L'amour de Tojuro (1919), de Kan Kikuchi, place au centre du récit Tojuro, un grand acteur de kabuki qui doit jouer une pièce du célèbre
Monzaemon Chikamatsu. La dernière pièce qu'il a jouée n'a pas marché, jouer le rôle principal de cette nouvelle pièce sur une relation adultère sera un défi, le public commence à se lasser de son jeu répétitif, et il n'a encore jamais lui-même été un amant adultère dans la vie. Or le public attend du réalisme, ce que ne manque pas de souligner ses amis de la troupe, dont la belle chanteuse Madame Okaji…Tojuro va l'attirer à lui pour déclarer sa flamme à cette femme mariée…en ayant une idée utile à sa carrière derrière la tête, pour le meilleur et pour le pire. Un excellent drame en kimonos, au coeur de la culture japonaise traditionnelle.
La porte de Matsukaze (1940) de
Shugoro Yamamoto est pour moi le meilleur texte du recueil. Munetoshi avait pour habitude au château de son père daimyo, à l'âge de 10 ans, de s'entraîner aux arts martiaux avec son copain Kojiro, dont il jalousait un peu les dons. Mais un jour, par accident, Kojiro lui crève un oeil.

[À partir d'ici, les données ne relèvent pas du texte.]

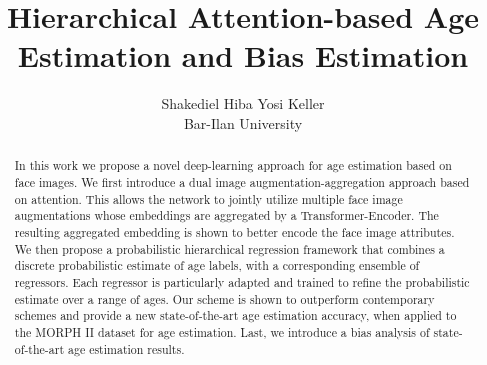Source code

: \documentclass[10pt,twocolumn,letterpaper]{article}
\begin{document}
\title{Hierarchical Attention-based Age Estimation and Bias Estimation}

\author{
 Shakediel Hiba \qquad Yosi Keller \\
 Bar-Ilan University
}






\begin{abstract}
In this work we propose a novel deep-learning approach for age estimation
based on face images. We first introduce a dual image
augmentation-aggregation approach based on attention. This allows the
network to jointly utilize multiple face image augmentations whose
embeddings are aggregated by a Transformer-Encoder. The resulting aggregated
embedding is shown to better encode the face image attributes. We then
propose a probabilistic hierarchical regression framework that combines a
discrete probabilistic estimate of age labels, with a corresponding ensemble
of regressors. Each regressor is particularly adapted and trained to refine
the probabilistic estimate over a range of ages. Our scheme is shown to
outperform contemporary schemes and provide a new state-of-the-art age
estimation accuracy, when applied to the MORPH II dataset for age
estimation. Last, we introduce a bias analysis of state-of-the-art age estimation results.
\end{abstract}
\end{document}
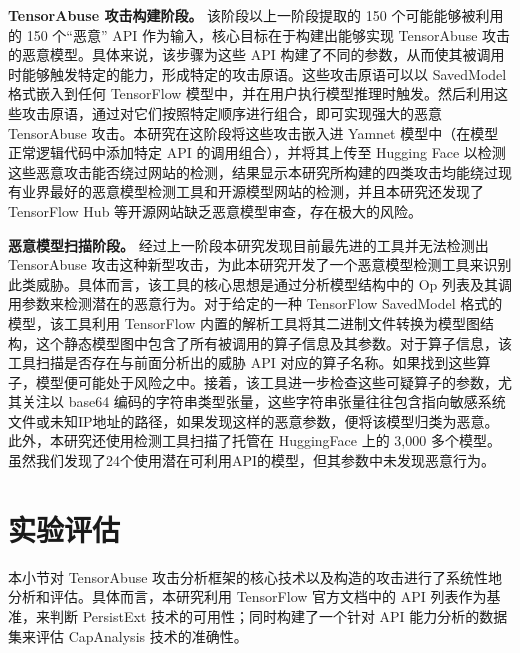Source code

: \textbf{TensorAbuse 攻击构建阶段。}
该阶段以上一阶段提取的 150 个可能能够被利用的 150 个“恶意” API 作为输入，核心目标在于构建出能够实现 TensorAbuse 攻击的恶意模型。具体来说，该步骤为这些 API 构建了不同的参数，从而使其被调用时能够触发特定的能力，形成特定的攻击原语。这些攻击原语可以以 SavedModel 格式嵌入到任何 TensorFlow 模型中，并在用户执行模型推理时触发。然后利用这些攻击原语，通过对它们按照特定顺序进行组合，即可实现强大的恶意 TensorAbuse 攻击。本研究在这阶段将这些攻击嵌入进 Yamnet 模型中（在模型正常逻辑代码中添加特定 API 的调用组合），并将其上传至 Hugging Face 以检测这些恶意攻击能否绕过网站的检测，结果显示本研究所构建的四类攻击均能绕过现有业界最好的恶意模型检测工具和开源模型网站的检测，并且本研究还发现了 TensorFlow Hub 等开源网站缺乏恶意模型审查，存在极大的风险。

\textbf{恶意模型扫描阶段。}
经过上一阶段本研究发现目前最先进的工具并无法检测出 TensorAbuse 攻击这种新型攻击，为此本研究开发了一个恶意模型检测工具来识别此类威胁。具体而言，该工具的核心思想是通过分析模型结构中的 Op 列表及其调用参数来检测潜在的恶意行为。对于给定的一种 TensorFlow SavedModel 格式的模型，该工具利用 TensorFlow 内置的解析工具将其二进制文件转换为模型图结构，这个静态模型图中包含了所有被调用的算子信息及其参数。对于算子信息，该工具扫描是否存在与前面分析出的威胁 API 对应的算子名称。如果找到这些算子，模型便可能处于风险之中。接着，该工具进一步检查这些可疑算子的参数，尤其关注以 base64 编码的字符串类型张量，这些字符串张量往往包含指向敏感系统文件或未知IP地址的路径，如果发现这样的恶意参数，便将该模型归类为恶意。此外，本研究还使用检测工具扫描了托管在 HuggingFace 上的 3,000 多个模型。虽然我们发现了24个使用潜在可利用API的模型，但其参数中未发现恶意行为。

\section{实验评估}
本小节对 TensorAbuse 攻击分析框架的核心技术以及构造的攻击进行了系统性地分析和评估。具体而言，本研究利用 TensorFlow 官方文档中的 API 列表作为基准，来判断 PersistExt 技术的可用性；同时构建了一个针对 API 能力分析的数据集来评估 CapAnalysis 技术的准确性。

Munetoshi lui promet qu'il ne le punira pas et taira l'origine de cette blessure. Des années après, devenu daimyo, Munetoshi revient sur les lieux de sa jeunesse et veut revoir Kojiro, qui se fait désormais appeler Hachirobe et vit une existence très simple et anonyme. Mais à l'annonce de ce retour, Kojiro s'est éloigné. La rencontre finit par se produire, alors qu'une révolte paysanne gronde, mais Munetoshi ne comprend manifestement pas ce qui se cache derrière les paroles énigmatiques de Kojiro, qui a beaucoup médité. Laissant son épouse qu'il n'a jamais honorée en trois ans, Kojiro a un plan pour désamorcer la révolte et sauver la paix, et son seigneur. Un beau récit qui sublime la loyauté, l'amitié, l'esprit de sacrifice, le sens de l'honneur, et là encore nous plonge dans la société japonaise du début du XVIIème siècle, dans ces premières années suivant l'unification de l'archipel.

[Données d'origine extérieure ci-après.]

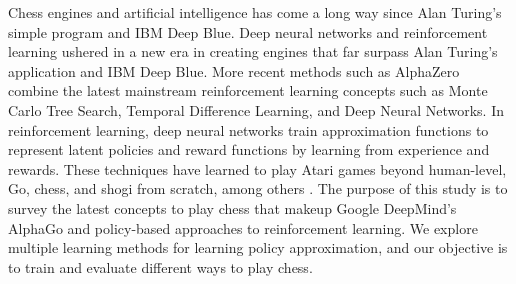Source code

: \documentclass[12pt]{turabian-researchpaper}
\begin{document}
Chess engines and artificial intelligence has come a long way since Alan Turing’s simple program and IBM Deep Blue. Deep neural networks and reinforcement learning ushered in a new era in creating engines that far surpass Alan Turing’s application and IBM Deep Blue. More recent methods such as AlphaZero combine the latest mainstream reinforcement learning concepts such as Monte Carlo Tree Search, Temporal Difference Learning, and Deep Neural Networks. In reinforcement learning, deep neural networks train approximation functions to represent latent policies and reward functions by learning from experience and rewards. These techniques have learned to play Atari games beyond human-level, Go, chess, and shogi from scratch, among others \parencite{srinivasan_actor-critic_2018}. The purpose of this study is to survey the latest concepts to play chess that makeup Google DeepMind’s AlphaGo and policy-based approaches to reinforcement learning. We explore multiple learning methods for learning policy approximation, and our objective is to train and evaluate different ways to play chess.


\end{document}
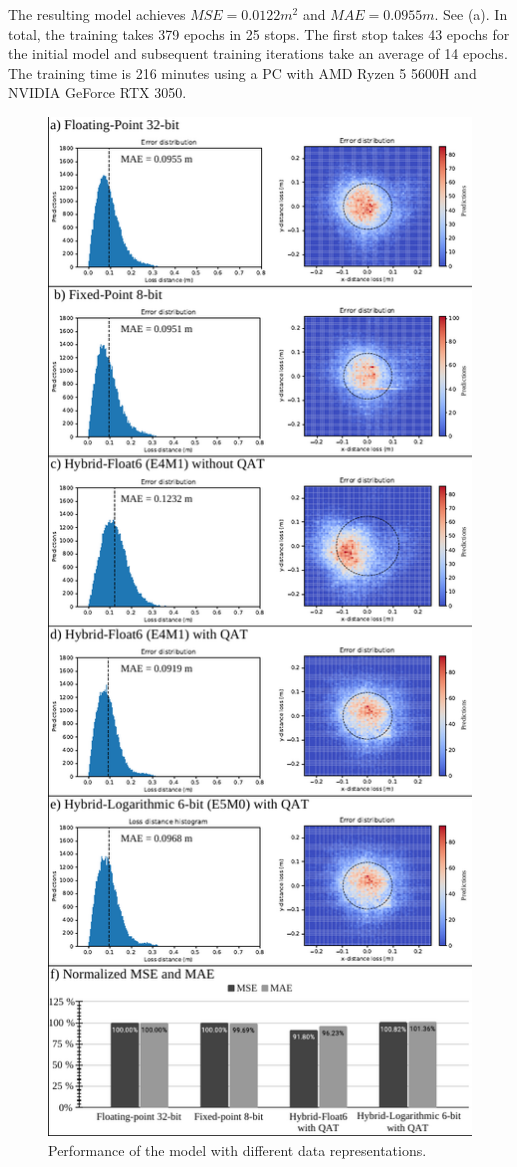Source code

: The resulting model achieves $MSE=0.0122m^2$ and $MAE=0.0955m$. See (a). In total, the training takes 379 epochs in 25 stops. The first stop takes 43 epochs for the initial model and subsequent training iterations take an average of 14 epochs. The training time is 216 minutes using a PC with AMD Ryzen 5 5600H and NVIDIA GeForce RTX 3050.

\begin{figure}[h!]
	\centering
	\includegraphics[width=\columnwidth]{../figures/histograms/model_evaluation.pdf}
	\caption{Performance of the model with different data representations.}
	\label{fig:model_evaluation}
\end{figure}

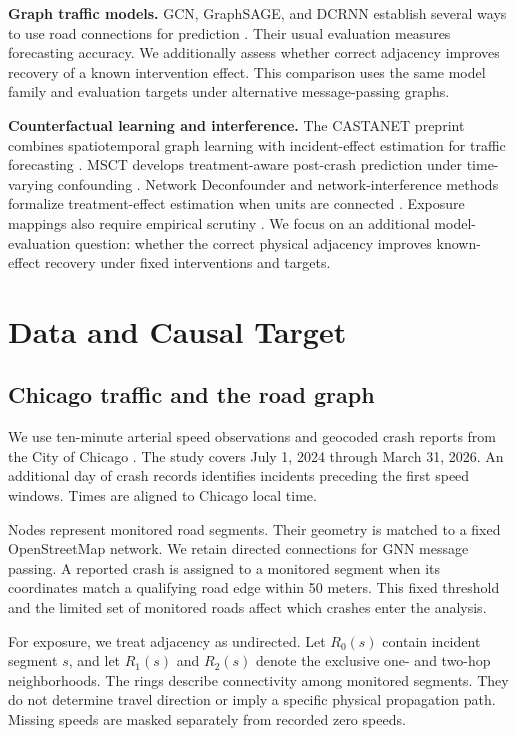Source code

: \documentclass[sigconf,nonacm]{acmart}
\begin{document}
\textbf{Graph traffic models.} GCN, GraphSAGE, and DCRNN establish several ways to use road connections for prediction \cite{kipf2017gcn,hamilton2017graphsage,li2018dcrnn}. Their usual evaluation measures forecasting accuracy. We additionally assess whether correct adjacency improves recovery of a known intervention effect. This comparison uses the same model family and evaluation targets under alternative message-passing graphs.

\textbf{Counterfactual learning and interference.} The CASTANET preprint combines spatiotemporal graph learning with incident-effect estimation for traffic forecasting \cite{kitahara2026castanet}. MSCT develops treatment-aware post-crash prediction under time-varying confounding \cite{li2024msct}. Network Deconfounder and network-interference methods formalize treatment-effect estimation when units are connected \cite{guo2020network,ma2021interference,forastiere2022interference}. Exposure mappings also require empirical scrutiny \cite{huber2026exposure}. We focus on an additional model-evaluation question: whether the correct physical adjacency improves known-effect recovery under fixed interventions and targets.

\section{Data and Causal Target}
\subsection{Chicago traffic and the road graph}
We use ten-minute arterial speed observations and geocoded crash reports from the City of Chicago \cite{chicagoSpeeds,chicagoCrashes}. The study covers July 1, 2024 through March 31, 2026. An additional day of crash records identifies incidents preceding the first speed windows. Times are aligned to Chicago local time.

Nodes represent monitored road segments. Their geometry is matched to a fixed OpenStreetMap network. We retain directed connections for GNN message passing. A reported crash is assigned to a monitored segment when its coordinates match a qualifying road edge within 50 meters. This fixed threshold and the limited set of monitored roads affect which crashes enter the analysis.

For exposure, we treat adjacency as undirected. Let $R_0(s)$ contain incident segment $s$, and let $R_1(s)$ and $R_2(s)$ denote the exclusive one- and two-hop neighborhoods. The rings describe connectivity among monitored segments. They do not determine travel direction or imply a specific physical propagation path. Missing speeds are masked separately from recorded zero speeds.
\end{document}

L'histoire du donjon (1917) de
Kyoka Izumi met en scène une femme mystérieuse, peut-être non réelle, esprit d'une jeune femme qui avait été capturée par le seigneur du lieu dans une vie antérieure et s'est suicidée en se coupant la langue. Elle vit au 5ème étage du donjon du château, où aucun humain n'est autorisé à pénétrer. Un jour, une chasse au faucon est organisée jusqu'au pied du château par le seigneur du château de Himeji voisin, Harimanokami. Gênée par cette incursion, la femme se couvre de plumes de grue pour attirer les faucons et leur rendre leur liberté. Mais un jeune samourai envoyé par Harimanokami vient quelques jours après rendre visite à cette énigmatique occupante…et y revient encore. Elle semble séduite par cet homme courageux qui est désormais poursuivi pour trahison jusque dans le donjon par les hommes d'Harimanokami, et veut sa vie…Le baiser qu'elle lui prodiguera va sceller leur sort…Un nouveau texte plaisant sur le Japon des châteaux, des samourais et des légendes.
Une intéressante formule, mi-littérature, mi-manga, pour découvrir de bons auteurs et plonger dans le Japon traditionnel.